Text from social media contain words and so we designed our SemD to compare the similarity

between two words. While humans can often interpret which meaning is intended, there exists no way,

as of yet, for computers to do this. For our approach to be feasible for massive scale, automated

toxicosurveillance it is important to consider a computational approximation to context. We

approximated context by weighting the different possible meanings of a word by how many times the

synonyms of that meaning appeared in our entire corpus. Thus “high” was taken to be more likely to

mean “intoxicated with marijuana” than “elevated in altitude” because words related to marijuana were

mentioned more frequently than words related to aviation.

Construction of Semantic Similarity Matrix

We constructed a semantic similarity matrix to summarize the semantic similarity between tweets.

Albeit potentially confusing, we follow the machine learning convention of labeling any quantification of

the semantic relationship between two entities as “semantic similarity”, no matter whether the entities

are meanings, words, or phrases.

Table S5 shows an example to explain the construction of a semantic similarity matrix. We follow the

convention in machine learning of referring to entries in a matrix using row and column coordinates

rather than x- and y- coordinates. The rows are indexed by the letter i and the columns by the letter j.

The semantic similarity matrix presents measurements of distance, albeit an abstract one. (If the

distance measure is scaled to take on values between 0 and 1, then similarity = 1 – distance.) The matrix

must, accordingly, be symmetric across the diagonal. The distance between tweet i and tweet j is the

same as the distance between tweet j and tweet i. The entries on the diagonal must be 1 because each

entry is most similar to itself.

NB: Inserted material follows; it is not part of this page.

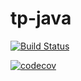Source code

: # tp-java

[![Build Status](https://travis-ci.com/miskinaaa/tp-java.svg?branch=master)](https://travis-ci.com/miskinaaa/tp-java)


[![codecov](https://codecov.io/gh/miskinaaa/tp-java/branch/master/graph/badge.svg)](https://codecov.io/gh/miskinaaa/tp-java)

In our example, Tweet 4 is most similar to Tweet 1 and Tweet 3 is least

similar to Tweet 1.

We constructed our semantic similarity matrix such that the rows and the columns of the matrix are the

individual tweets. The entry in the ith row and jth column of the matrix corresponds to the semantic

similarity between the ith and jth tweets. The semantic similarity of a tweet was the average SemD of

all combinations of words created by taking one word from the one tweet and another word from the

other tweet.

Tweet 1 Tweet 2 Tweet 3 Tweet 4

Tweet 1 1 0.3 0.1 0.8

Tweet 2 0.3 1 0.2 0.3

Tweet 3 0.1 0.2 1 0.4

Tweet 4 0.8 0.3 0.4 1

Table S5. Example semantic similarity matrix.